▶ _About this task_:
Below are some records; quote exactly the lines from the one that contains "- Элемент а" through the one that contains "papers (size: 1302x632px)](markdownbrowser.png)", inclusive, and no others.

[Supplied material]

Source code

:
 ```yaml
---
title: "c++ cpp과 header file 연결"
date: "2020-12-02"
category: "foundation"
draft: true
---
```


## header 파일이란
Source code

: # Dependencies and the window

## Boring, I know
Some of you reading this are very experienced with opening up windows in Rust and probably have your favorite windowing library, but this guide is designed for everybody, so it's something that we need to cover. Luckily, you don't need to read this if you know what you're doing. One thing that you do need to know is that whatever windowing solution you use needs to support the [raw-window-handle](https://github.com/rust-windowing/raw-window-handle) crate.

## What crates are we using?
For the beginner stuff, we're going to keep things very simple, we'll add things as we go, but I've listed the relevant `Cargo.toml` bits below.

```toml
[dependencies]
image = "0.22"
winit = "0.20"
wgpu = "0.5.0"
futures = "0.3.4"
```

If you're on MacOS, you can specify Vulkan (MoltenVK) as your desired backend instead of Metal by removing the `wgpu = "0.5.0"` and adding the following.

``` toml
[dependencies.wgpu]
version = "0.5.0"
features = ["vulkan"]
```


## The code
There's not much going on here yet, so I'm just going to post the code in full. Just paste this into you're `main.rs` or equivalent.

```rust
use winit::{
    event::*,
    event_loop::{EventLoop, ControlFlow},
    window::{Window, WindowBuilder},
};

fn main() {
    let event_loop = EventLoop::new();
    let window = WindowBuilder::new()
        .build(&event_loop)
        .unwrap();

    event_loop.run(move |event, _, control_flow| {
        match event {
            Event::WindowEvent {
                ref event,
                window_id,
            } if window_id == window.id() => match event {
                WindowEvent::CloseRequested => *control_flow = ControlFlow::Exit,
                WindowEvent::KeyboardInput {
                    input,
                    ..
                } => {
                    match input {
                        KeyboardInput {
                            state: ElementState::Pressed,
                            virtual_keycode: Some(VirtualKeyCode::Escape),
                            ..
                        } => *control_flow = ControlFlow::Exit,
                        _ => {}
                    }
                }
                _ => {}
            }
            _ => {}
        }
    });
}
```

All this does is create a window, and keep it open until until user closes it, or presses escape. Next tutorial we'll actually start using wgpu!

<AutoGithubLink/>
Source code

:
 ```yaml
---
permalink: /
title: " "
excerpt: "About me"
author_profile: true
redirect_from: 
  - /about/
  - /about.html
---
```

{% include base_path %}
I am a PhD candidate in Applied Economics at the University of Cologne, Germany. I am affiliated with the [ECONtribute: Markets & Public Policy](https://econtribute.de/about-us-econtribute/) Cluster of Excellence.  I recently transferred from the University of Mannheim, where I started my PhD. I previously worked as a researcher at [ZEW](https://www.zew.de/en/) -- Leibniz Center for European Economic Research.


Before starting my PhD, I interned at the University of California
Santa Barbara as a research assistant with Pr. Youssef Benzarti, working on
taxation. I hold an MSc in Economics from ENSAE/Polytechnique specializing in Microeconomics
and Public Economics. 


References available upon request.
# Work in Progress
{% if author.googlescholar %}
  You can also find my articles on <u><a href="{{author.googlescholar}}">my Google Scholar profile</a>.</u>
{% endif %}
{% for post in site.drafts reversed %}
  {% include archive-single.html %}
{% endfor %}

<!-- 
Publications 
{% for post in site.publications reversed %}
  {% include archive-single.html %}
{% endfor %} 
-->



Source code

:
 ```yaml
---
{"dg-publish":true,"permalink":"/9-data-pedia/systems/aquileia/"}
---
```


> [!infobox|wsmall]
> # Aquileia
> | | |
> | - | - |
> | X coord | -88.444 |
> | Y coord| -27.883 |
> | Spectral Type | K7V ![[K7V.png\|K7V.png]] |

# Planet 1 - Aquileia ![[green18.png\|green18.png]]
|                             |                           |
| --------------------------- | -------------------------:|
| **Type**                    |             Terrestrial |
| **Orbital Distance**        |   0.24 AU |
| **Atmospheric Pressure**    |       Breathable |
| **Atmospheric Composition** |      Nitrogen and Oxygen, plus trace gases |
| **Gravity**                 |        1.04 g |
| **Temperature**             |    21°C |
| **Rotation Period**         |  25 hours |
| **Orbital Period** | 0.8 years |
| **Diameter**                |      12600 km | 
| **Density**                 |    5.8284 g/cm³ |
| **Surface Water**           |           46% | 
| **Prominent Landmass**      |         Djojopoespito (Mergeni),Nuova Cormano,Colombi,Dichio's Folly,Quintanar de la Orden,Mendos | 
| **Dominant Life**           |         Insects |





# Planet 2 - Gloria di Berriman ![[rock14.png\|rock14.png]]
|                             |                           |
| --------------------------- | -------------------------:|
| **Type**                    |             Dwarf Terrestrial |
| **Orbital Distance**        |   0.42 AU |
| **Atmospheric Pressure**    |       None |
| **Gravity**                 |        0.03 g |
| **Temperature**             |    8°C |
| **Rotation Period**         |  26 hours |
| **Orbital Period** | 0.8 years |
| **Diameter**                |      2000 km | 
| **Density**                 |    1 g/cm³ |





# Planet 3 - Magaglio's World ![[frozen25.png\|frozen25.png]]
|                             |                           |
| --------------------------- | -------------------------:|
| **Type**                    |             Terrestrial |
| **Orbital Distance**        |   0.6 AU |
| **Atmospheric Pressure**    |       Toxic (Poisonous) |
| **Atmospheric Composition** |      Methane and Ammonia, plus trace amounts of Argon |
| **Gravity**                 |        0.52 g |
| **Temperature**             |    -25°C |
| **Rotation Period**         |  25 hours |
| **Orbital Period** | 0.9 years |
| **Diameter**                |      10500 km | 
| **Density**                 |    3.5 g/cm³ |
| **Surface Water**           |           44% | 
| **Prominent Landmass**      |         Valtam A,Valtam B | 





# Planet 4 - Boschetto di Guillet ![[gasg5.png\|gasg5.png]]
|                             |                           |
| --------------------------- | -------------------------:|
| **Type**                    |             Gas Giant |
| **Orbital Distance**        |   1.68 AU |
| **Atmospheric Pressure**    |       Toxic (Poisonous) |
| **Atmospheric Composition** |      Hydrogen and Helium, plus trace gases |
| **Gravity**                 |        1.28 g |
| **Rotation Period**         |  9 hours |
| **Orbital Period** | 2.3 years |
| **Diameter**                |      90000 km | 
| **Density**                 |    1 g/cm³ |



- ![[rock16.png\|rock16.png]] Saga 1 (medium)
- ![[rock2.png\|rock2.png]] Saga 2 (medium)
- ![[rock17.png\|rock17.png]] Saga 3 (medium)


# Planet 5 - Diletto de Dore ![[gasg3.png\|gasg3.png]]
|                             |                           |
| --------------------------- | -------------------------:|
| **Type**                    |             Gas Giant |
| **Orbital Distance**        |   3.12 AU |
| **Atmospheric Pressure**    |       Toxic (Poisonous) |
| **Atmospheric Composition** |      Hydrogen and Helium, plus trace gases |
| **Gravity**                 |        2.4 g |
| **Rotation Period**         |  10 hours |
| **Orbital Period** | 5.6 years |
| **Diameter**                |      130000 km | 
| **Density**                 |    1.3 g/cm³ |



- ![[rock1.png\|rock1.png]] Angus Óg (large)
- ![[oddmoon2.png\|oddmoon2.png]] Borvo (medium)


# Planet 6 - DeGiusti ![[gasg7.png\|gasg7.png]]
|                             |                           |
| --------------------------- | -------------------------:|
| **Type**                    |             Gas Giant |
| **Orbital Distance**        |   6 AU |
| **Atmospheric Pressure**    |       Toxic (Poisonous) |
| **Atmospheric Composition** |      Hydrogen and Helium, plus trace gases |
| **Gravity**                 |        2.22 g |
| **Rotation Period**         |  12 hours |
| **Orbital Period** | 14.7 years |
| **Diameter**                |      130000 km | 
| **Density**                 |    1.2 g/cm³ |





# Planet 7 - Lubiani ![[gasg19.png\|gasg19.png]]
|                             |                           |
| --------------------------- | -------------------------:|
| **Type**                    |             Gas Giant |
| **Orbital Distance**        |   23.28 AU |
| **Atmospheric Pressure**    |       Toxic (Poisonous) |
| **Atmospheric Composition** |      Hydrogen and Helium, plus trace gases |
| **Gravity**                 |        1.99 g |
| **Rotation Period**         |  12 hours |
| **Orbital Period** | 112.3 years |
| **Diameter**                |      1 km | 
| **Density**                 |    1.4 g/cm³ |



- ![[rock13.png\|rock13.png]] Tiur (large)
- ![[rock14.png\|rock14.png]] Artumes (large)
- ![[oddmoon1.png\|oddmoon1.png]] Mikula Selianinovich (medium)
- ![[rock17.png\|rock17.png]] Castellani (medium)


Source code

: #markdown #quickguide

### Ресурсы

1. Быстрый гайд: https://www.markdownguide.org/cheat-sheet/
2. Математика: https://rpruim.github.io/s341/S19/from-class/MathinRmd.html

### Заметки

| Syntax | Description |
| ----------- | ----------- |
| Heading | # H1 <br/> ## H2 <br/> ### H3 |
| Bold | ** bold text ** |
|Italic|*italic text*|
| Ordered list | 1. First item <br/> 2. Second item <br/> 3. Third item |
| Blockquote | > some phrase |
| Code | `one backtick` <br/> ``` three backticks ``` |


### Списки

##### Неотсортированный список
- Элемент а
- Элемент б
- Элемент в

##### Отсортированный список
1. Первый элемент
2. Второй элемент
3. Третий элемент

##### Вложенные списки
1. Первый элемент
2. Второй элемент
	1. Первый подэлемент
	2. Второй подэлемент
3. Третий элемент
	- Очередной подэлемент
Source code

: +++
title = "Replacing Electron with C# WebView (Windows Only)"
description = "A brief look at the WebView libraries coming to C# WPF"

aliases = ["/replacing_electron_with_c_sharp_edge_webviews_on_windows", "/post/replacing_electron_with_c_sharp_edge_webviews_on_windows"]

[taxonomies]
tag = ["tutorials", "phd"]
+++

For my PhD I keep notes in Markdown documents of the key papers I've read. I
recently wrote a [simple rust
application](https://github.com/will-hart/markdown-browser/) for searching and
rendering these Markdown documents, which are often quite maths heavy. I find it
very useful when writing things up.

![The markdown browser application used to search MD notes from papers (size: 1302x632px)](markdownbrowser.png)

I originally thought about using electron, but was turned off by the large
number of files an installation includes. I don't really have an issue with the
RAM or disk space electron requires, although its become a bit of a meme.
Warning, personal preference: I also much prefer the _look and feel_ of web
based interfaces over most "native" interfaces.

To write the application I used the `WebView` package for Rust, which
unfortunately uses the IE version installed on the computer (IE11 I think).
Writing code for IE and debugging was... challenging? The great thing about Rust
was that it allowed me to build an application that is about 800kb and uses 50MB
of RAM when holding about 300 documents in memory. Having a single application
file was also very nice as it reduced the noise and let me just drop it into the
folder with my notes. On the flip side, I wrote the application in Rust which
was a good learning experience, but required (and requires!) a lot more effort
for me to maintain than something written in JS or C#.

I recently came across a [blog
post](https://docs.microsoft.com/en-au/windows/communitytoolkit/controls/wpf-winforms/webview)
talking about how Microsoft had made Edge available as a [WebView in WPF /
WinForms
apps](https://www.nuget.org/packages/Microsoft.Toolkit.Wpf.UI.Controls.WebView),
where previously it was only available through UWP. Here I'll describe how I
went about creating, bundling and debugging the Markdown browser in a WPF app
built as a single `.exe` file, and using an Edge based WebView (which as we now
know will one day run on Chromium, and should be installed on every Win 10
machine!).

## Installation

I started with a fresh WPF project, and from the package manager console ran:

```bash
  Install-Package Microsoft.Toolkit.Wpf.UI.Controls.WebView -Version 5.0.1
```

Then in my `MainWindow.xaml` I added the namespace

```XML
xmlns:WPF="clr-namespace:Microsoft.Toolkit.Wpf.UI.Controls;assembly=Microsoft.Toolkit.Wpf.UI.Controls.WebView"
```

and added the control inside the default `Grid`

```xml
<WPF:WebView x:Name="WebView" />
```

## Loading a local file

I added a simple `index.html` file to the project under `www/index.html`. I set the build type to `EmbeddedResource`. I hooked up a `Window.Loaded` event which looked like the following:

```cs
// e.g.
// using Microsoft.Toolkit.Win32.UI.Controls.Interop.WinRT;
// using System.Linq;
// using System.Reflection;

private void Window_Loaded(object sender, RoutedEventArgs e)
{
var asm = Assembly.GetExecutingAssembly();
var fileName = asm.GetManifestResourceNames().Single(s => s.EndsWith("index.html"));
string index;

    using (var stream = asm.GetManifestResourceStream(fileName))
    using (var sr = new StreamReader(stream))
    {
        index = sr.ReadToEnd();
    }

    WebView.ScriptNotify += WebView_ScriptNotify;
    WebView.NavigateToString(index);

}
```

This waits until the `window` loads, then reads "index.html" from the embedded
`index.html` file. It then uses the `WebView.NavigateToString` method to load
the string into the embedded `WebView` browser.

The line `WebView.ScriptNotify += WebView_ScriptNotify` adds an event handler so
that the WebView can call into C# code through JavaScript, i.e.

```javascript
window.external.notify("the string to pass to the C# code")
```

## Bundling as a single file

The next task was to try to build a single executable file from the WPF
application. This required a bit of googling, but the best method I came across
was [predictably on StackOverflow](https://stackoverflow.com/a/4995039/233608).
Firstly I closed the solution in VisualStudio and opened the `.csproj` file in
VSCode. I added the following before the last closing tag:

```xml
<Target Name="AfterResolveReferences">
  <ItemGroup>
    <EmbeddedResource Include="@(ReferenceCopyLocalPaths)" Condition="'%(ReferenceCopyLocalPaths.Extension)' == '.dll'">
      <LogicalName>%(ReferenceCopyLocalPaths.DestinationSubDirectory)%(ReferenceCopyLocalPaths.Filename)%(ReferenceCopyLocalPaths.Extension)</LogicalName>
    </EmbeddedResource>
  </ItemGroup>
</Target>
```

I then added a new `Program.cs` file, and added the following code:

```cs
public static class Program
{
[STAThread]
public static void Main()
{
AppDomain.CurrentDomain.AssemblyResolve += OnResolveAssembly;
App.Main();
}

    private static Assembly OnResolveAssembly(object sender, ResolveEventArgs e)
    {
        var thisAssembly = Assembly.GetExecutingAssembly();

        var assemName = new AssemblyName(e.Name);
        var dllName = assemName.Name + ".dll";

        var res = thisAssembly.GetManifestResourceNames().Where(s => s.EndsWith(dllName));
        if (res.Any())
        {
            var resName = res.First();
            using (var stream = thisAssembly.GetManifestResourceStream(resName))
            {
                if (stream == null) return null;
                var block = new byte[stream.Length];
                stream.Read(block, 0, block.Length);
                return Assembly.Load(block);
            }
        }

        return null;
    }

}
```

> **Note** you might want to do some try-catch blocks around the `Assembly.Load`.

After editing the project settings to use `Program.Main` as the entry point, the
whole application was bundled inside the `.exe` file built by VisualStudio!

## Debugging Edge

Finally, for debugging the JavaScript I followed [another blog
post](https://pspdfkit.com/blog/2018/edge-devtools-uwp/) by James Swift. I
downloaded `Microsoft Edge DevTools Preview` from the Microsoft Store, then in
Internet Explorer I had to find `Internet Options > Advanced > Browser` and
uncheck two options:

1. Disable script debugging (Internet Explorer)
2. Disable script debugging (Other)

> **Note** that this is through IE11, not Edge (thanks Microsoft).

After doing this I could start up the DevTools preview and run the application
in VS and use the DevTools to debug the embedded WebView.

[/Supplied material]

▶ _Response to this exercise_:
- Элемент а
- Элемент б
- Элемент в

##### Отсортированный список
1. Первый элемент
2. Второй элемент
3. Третий элемент

##### Вложенные списки
1. Первый элемент
2. Второй элемент
	1. Первый подэлемент
	2. Второй подэлемент
3. Третий элемент
	- Очередной подэлемент
Source code

: +++
title = "Replacing Electron with C# WebView (Windows Only)"
description = "A brief look at the WebView libraries coming to C# WPF"

aliases = ["/replacing_electron_with_c_sharp_edge_webviews_on_windows", "/post/replacing_electron_with_c_sharp_edge_webviews_on_windows"]

[taxonomies]
tag = ["tutorials", "phd"]
+++

For my PhD I keep notes in Markdown documents of the key papers I've read. I
recently wrote a [simple rust
application](https://github.com/will-hart/markdown-browser/) for searching and
rendering these Markdown documents, which are often quite maths heavy. I find it
very useful when writing things up.

![The markdown browser application used to search MD notes from papers (size: 1302x632px)](markdownbrowser.png)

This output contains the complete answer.